We conducted a retrospective cohort study involving patients diagnosed with yaws at Lihir Medical Centre from January through September 2009. Ethics approval was obtained from the Papua New Guinea Ministry of Health Medical Research Advisory Committee. Diagnosis of yaws was based on correlation of the clinical findings, positive serologic results, and epidemiologic history. Patients <15 years of age whose mothers had negative treponemal test results at antenatal screening, with clinical evidence of early yaws (primary or secondary stage), and whose Venereal Disease Research Laboratory (VDRL) and T. pallidum hemagglutination test results were positive, were eligible to participate in the study. We included only case-patients with clear documentation of the village of residence, contact history, yaws clinical stage, clinical outcome, pretreatment titer, and at least 1 follow-up titer 12–15 months after treatment. We also estimated the minimum incidence rate for each of the 27 villages served by our hospital; a high incidence rate was defined as >1.5%. This percentage was calculated by dividing the number of new cases diagnosed at Lihir Medical Centre within the study period by the estimated population from each village, according to the local annual census. Treatment outcome was measured at a follow-up visit 12–15 months after treatment. Treatment failure was defined as the lack of a 4-fold decrease in VDRL titers at least 365 days after treatment.

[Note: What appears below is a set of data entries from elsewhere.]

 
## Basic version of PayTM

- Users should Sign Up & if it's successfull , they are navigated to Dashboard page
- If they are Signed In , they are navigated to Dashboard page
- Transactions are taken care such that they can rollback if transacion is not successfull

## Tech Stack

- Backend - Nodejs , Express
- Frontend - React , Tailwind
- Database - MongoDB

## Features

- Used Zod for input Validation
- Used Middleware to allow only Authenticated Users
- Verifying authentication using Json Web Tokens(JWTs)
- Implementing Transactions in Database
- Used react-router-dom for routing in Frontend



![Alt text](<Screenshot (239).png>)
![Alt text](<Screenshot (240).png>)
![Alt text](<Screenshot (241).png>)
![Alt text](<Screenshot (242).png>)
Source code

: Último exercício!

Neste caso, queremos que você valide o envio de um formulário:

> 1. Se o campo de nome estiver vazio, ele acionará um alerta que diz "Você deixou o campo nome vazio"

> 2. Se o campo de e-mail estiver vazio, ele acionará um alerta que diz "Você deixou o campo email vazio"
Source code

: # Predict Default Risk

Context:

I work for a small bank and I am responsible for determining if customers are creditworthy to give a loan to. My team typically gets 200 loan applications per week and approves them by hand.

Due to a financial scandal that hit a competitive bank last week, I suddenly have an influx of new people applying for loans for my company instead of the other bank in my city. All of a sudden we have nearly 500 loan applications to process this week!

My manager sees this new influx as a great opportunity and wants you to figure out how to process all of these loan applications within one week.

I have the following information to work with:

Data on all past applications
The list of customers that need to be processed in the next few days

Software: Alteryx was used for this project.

A total of 138 patients were identified during enrollment. Table 1 summarizes patient demographic characteristics, clinical signs and symptoms, laboratory results, and outcomes. Eighty-one (58.7%) persons displayed active primary cutaneous yaws lesions (Figure 1), and 63 (45.7%) exhibited signs of secondary stage yaws (hyperkeratotic skin papules or bone involvement). All patients were administered 3 doses of intramuscular benzathine penicillin 1×/wk, and only 6 (4.4%) children required 1 or 2 additional doses before initial symptoms disappeared. According to the estimated minimum incidence, in 9 villages the disease was classified as highly endemic, and in 15 villages, the disease was considered of low endemicity (Figure 2). Of the 138 analyzed case-patients, 90 (65.2%) persons came from a high minimum incidence village (HMIV) and 48 (34.8%) came from a low minimum incidence village (LMIV). Secondary stage lesions were found in 47 (52.2%) of 90 case-patients among the HMIV group and only in 16 (33.3%) of 40 case-patients in the LMIV group (p = 0.035). VDRL titers were significantly lower in case-patients in the HMIV group than in those in the LMIV group; 70% of case-patients in the HMIV group had a titer <32 (p = 0.026), as did 50% of those in the LMIV group. A positive association between a low initial VDRL titer and secondary stage disease was also found (79% of case-patients with secondary yaws had a low initial titer, compared with 51% who had primary yaws [p<0.01]). Overall, 24 (17.4%) case-patients experienced serologically defined treatment failure during follow-up, including 21 (23.3%) and 3 (6.3%) from the HMIV and LMIV groups, respectively. Multivariate analysis (Table 2) showed that only residence in a high incidence village (odds ratio 3.75, 95% confidence interval 1.02–13.76) and an initial VDRL titer <32 (odds ratio 4.05, 95% confidence interval 1.06–15.38) proved to be independent predictors for treatment failure.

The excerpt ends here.